This post is a random thought post, not quite technical but in my opinion very important. The idea formed after some subjects and discussions at last week’s NL VMUG. This blog post’s main goal is to create a discussion, so why don’t you post a comment with your opinion … Here it goes…
Murphy, hardware failures and engineers tripping over cables in the data center, us tech gals and guys all know and probably experienced them. Disaster happens everyday. But what about a state of the art application that ticks all the boxes for functional and technical requirements, but users are not able to use it, because of their lack of knowledge in this field, or because they are clueless why the business has created this thingy (why and how this application or data is supposed to help the information flow of business processes)? Failure is a constant and needs to be handled accordantly, and from all angles.
Techies are used to look at the environment from the bottom up. We design complete infrastructures with failure in our minds and have the technology and knowledge to perfectly execute disaster avoidance or disaster recovery (forget the theoretical RTO/RPO of 0’s here). We can do this at a lower cost (CAPEX) than ever before, and there are more benefits (OPEX and minimized downtime for business processes) than before. But subsequently, we should ask ourselves this: What about failing applications or data which is generated but not reaching the required business processes (the people that are operating or using these processes)?

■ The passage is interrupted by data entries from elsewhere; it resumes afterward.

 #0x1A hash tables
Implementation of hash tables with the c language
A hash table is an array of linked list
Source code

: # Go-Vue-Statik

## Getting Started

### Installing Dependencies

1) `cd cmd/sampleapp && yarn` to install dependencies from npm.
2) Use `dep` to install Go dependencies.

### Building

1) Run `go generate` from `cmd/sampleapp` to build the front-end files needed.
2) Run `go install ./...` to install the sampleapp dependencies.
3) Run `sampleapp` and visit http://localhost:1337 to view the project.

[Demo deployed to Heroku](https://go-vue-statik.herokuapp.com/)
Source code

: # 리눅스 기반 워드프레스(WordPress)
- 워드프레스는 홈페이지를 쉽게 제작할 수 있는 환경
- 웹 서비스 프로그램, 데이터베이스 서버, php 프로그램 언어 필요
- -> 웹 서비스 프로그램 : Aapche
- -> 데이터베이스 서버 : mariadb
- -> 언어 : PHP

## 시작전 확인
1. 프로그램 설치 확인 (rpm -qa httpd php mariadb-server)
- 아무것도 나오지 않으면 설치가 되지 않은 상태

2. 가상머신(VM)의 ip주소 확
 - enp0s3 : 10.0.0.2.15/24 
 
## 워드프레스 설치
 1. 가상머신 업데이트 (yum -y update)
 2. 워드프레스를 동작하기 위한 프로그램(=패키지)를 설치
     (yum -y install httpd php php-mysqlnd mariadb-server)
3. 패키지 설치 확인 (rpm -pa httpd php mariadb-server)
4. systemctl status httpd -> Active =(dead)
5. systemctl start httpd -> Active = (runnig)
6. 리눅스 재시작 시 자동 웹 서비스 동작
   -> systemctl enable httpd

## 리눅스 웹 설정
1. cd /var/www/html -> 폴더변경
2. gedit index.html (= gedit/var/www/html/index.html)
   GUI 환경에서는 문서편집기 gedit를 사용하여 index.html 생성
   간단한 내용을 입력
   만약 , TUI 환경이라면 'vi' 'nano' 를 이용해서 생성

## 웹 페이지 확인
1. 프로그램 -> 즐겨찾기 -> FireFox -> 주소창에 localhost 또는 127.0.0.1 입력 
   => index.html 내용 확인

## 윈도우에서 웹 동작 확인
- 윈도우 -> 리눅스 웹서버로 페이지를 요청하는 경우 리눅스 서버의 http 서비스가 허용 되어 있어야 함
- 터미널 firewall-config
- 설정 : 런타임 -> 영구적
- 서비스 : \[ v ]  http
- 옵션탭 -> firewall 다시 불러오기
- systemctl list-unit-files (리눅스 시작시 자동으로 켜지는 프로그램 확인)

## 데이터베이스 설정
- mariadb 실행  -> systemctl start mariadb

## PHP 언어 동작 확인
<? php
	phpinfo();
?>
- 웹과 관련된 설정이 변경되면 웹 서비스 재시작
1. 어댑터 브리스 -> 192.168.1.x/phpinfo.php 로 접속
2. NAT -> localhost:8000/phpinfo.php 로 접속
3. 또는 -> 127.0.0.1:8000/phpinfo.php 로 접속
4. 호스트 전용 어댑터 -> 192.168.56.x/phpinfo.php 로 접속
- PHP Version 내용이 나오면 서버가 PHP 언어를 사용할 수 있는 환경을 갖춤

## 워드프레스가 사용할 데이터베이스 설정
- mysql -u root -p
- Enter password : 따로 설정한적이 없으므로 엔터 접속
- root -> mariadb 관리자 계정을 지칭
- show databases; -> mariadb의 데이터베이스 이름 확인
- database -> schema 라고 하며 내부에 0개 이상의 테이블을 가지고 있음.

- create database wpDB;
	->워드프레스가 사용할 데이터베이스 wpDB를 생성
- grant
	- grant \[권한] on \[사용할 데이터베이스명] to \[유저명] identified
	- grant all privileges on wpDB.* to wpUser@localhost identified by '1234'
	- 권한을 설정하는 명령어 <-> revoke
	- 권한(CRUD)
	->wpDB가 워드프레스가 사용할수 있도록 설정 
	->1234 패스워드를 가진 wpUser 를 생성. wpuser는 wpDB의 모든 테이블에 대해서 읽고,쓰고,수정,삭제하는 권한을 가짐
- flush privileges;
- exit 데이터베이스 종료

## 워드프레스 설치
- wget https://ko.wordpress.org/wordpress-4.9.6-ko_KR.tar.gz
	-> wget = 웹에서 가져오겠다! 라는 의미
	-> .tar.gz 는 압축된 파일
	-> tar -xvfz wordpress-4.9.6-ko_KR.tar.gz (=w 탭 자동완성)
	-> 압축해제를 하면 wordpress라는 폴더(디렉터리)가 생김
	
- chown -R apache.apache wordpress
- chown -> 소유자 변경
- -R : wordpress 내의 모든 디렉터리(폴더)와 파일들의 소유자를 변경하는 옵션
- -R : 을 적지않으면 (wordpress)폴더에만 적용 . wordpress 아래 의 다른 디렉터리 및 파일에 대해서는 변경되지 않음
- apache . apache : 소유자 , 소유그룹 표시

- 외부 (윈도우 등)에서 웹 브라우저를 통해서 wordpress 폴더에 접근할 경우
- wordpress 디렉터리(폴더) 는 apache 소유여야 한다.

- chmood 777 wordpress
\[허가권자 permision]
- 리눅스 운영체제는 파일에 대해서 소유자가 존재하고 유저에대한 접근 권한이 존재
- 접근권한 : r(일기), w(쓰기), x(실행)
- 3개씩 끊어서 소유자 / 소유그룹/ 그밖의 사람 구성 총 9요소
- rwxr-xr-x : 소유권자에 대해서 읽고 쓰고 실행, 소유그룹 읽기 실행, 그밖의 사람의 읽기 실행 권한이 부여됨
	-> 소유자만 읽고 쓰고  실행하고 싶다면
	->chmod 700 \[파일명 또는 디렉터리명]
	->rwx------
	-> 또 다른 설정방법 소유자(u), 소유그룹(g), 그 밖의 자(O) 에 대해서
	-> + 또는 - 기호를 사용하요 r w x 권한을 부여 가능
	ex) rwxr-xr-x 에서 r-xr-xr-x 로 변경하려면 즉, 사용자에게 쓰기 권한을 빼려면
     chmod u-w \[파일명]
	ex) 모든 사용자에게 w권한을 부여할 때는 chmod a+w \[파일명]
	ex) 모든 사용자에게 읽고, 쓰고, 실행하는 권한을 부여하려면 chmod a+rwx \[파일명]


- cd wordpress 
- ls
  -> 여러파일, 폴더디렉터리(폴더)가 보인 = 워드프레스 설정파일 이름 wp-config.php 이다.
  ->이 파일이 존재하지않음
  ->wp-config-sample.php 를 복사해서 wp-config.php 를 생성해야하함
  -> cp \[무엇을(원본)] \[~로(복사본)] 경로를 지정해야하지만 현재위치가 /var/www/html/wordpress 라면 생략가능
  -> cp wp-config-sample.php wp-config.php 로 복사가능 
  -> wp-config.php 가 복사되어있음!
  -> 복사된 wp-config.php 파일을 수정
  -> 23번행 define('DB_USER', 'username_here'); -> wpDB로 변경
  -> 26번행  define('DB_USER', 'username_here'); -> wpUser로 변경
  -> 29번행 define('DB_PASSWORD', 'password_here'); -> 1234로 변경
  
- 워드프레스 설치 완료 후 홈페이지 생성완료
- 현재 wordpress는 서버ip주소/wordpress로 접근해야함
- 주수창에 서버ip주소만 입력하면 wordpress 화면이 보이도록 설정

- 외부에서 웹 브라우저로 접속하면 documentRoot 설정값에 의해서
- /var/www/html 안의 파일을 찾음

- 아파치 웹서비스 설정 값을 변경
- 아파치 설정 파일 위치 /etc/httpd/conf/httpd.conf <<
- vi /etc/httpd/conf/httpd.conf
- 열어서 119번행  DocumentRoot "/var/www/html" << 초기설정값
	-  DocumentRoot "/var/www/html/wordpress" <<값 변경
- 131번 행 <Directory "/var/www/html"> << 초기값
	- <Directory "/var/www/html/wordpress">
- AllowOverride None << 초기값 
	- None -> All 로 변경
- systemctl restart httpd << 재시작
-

Designs need to tackle this problem, using design based on the complete business view and connecting strategy, technical possibility and users!
And how will we do this then?
Well, first of all, the business needs to have full knowledge of their required processes and information flows, that support or process in and out data for these services supporting the business strategy. Very important. And to be honest, only a few companies have figured out this part. Most experience difficulties. And they give up. Commitment from the business and people in the business is of utmost importance. Be a strategic partner (to the management). Start with asking why certain choices are made and explain the why a little more often than just the how, what and when!
Describe why and how information and data is collected organized and distributed (in a fail safe and secure method) and what information systems are used. Describe the applications (and their ROI, services, processes and busses), how the information is presented and flows back in the business (via the people or automated systems). How does your solution let the business grow and flourish? Keep clear of too much technical detail – present your story in a way the manager understands the added value, and knows which team members (future users) to delegate to project meetings.
Next up IT, or ICT here in the Netherlands, Information and Communication Technology. I really like the Communication part for this post, businesses must do that a little more often. Start looking at the business from different points of view, and make sure you understand the functional parts and what is required to operate. To prevent people working on their own without a common goal or reason, internal communication is essential. Know the in and outs, describe why and how the desired result is achieved. Connect the different business layers. For this a great part of business IT departments needs to refocus it’s 1984 vision to the now and future. IT is not about infrastructure alone, it is a working part within the business, a facilitator, a placeholder (for lack of other words in my current vocabulary). IT needs to be about aligning the business services with applications and data, the tools and services that support and provides the business. That is why IT is there in the first place, not the business that is (connected or not) there for IT. IT’s business. Start listening, start writing first on a global level (what does the business mean by working from everywhere everyplace), then map possibilities to logical components (think from the information, why is it there, where does it come from and where does it go, and think for the apps, the users) and then when you have defined the logical components, you can add the physical components (insert the providers, vendors, hardware building blocks).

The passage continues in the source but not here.